(Stored data)
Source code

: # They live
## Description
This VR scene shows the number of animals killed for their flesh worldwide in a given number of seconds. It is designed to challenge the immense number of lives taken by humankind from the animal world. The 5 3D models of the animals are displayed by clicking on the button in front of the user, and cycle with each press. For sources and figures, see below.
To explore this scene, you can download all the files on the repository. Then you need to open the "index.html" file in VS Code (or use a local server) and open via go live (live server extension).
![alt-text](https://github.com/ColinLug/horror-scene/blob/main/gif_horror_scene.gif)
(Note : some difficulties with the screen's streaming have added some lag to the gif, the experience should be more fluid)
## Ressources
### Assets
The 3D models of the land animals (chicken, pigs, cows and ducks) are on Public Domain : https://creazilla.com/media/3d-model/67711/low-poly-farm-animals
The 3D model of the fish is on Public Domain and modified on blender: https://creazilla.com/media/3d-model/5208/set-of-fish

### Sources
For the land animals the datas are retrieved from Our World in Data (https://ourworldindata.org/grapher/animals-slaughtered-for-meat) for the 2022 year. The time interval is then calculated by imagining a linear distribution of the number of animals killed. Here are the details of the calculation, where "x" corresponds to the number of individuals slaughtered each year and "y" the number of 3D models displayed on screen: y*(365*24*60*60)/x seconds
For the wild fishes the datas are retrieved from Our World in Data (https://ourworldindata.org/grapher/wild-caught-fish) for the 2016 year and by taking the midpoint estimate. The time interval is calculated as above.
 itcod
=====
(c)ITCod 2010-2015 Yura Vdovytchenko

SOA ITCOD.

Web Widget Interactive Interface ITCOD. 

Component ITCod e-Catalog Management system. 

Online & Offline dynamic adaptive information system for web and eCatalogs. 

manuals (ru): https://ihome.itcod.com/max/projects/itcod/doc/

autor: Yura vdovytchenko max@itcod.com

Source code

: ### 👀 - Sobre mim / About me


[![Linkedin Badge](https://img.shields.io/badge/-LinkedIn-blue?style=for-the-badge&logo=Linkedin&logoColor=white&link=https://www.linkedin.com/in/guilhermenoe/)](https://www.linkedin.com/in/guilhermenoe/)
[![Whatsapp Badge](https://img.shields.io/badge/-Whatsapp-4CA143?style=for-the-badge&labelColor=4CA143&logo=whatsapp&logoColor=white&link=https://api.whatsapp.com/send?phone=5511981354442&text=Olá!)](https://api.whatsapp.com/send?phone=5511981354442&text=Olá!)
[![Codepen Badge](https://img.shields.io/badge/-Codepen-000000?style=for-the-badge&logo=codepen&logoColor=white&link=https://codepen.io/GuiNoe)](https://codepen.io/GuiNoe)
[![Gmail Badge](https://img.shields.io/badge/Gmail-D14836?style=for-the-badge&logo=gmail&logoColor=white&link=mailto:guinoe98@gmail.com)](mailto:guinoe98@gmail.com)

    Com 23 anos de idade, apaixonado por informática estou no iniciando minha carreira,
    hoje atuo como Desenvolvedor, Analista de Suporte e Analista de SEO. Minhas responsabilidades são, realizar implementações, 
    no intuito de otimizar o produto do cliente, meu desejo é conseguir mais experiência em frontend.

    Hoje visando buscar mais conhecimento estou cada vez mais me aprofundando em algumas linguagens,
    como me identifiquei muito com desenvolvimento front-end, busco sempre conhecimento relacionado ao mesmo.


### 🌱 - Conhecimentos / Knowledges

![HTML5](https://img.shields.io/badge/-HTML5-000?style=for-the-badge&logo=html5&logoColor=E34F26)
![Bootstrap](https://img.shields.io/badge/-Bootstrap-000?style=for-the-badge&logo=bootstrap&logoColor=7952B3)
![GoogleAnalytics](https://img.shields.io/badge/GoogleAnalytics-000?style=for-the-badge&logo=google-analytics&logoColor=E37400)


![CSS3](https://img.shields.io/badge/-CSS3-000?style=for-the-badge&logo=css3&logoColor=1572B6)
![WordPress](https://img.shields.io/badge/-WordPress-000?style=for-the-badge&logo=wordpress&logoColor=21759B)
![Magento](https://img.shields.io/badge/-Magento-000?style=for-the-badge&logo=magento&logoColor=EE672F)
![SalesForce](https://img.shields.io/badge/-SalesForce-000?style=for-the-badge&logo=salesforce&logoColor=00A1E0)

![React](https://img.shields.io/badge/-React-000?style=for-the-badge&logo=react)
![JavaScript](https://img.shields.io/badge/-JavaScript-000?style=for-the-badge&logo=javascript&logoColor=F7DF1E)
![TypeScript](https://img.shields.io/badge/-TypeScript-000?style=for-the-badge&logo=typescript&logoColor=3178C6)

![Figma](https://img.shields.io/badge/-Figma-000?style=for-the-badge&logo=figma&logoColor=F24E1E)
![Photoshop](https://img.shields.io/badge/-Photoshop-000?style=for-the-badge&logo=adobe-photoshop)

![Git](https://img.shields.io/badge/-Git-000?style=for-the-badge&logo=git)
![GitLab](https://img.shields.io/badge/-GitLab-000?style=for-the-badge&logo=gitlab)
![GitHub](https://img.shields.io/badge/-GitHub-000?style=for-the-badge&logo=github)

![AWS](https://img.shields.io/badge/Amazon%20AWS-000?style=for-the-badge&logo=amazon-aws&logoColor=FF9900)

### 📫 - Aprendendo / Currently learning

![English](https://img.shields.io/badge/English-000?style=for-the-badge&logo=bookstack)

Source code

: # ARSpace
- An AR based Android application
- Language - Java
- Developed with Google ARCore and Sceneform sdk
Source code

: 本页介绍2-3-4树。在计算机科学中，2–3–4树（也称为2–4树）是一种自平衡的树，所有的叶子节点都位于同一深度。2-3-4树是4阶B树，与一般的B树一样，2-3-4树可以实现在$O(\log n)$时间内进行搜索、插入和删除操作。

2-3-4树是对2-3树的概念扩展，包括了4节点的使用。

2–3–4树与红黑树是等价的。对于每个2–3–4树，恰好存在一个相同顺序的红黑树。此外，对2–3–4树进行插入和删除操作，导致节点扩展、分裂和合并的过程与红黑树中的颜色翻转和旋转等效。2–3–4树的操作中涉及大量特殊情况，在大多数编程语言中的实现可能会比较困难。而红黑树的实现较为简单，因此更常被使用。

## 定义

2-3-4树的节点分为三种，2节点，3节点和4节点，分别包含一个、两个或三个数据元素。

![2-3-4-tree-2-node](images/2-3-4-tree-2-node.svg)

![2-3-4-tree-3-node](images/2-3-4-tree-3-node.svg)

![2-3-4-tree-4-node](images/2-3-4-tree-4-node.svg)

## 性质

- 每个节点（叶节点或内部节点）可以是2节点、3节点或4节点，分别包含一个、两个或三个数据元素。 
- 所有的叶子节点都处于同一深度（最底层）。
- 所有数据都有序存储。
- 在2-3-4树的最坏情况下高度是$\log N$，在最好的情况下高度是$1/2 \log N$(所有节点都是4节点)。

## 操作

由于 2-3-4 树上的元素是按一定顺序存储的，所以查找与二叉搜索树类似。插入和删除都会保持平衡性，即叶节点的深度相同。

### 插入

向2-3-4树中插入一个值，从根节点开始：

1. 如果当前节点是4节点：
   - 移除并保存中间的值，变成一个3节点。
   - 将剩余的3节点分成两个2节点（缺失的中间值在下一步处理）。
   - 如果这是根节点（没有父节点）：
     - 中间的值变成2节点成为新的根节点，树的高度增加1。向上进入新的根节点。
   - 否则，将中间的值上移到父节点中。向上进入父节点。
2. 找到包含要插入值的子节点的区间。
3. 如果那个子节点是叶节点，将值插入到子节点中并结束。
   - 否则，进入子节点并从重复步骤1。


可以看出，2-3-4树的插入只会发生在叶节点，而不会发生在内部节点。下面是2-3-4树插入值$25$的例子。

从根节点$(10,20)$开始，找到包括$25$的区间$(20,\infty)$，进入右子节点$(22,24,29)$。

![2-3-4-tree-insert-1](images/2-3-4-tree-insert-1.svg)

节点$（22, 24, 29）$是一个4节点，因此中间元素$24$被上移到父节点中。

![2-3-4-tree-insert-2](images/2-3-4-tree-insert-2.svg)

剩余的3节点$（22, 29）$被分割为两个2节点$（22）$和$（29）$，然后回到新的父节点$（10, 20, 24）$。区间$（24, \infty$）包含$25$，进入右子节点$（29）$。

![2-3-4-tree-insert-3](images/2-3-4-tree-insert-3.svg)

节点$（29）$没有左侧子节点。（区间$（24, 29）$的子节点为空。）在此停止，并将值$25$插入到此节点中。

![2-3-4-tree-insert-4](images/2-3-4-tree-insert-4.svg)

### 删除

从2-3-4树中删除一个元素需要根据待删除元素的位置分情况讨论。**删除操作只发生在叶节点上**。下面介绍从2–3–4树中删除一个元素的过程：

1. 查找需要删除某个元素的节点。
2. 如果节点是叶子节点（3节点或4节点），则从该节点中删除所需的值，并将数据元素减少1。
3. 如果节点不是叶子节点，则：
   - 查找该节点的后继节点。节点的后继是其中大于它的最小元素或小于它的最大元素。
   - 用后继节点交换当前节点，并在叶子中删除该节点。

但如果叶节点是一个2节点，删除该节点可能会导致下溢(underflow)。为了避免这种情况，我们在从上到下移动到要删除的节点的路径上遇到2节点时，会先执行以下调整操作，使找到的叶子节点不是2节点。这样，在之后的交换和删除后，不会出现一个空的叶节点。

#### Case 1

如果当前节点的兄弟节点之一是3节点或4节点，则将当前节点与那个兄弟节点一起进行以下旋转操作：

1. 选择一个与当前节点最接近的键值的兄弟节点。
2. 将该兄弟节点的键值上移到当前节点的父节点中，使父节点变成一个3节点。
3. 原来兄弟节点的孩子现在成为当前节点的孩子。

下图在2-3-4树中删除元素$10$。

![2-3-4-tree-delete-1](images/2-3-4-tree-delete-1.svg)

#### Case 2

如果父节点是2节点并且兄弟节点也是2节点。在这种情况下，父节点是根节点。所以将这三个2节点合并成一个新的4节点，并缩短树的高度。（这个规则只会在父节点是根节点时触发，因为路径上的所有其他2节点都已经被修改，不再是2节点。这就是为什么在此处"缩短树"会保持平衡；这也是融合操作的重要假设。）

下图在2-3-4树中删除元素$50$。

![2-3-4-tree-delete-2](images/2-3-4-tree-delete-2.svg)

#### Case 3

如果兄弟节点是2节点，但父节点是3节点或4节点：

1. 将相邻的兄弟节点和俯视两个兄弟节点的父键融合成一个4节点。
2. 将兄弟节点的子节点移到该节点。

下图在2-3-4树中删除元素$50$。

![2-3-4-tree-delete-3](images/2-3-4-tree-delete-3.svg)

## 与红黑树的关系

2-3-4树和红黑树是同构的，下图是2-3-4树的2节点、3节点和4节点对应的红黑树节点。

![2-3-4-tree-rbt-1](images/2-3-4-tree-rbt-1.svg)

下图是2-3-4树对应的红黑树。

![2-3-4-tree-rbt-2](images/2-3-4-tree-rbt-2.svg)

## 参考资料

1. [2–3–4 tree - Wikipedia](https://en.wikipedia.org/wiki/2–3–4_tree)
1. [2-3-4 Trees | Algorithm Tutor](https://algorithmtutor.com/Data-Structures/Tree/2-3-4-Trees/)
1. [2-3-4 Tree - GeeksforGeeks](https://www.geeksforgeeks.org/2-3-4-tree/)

§ What is required
Every line that contains the string "infty" should be copied from the entries.

§ The completed task
从根节点$(10,20)$开始，找到包括$25$的区间$(20,\infty)$，进入右子节点$(22,24,29)$。
剩余的3节点$（22, 29）$被分割为两个2节点$（22）$和$（29）$，然后回到新的父节点$（10, 20, 24）$。区间$（24, \infty$）包含$25$，进入右子节点$（29）$。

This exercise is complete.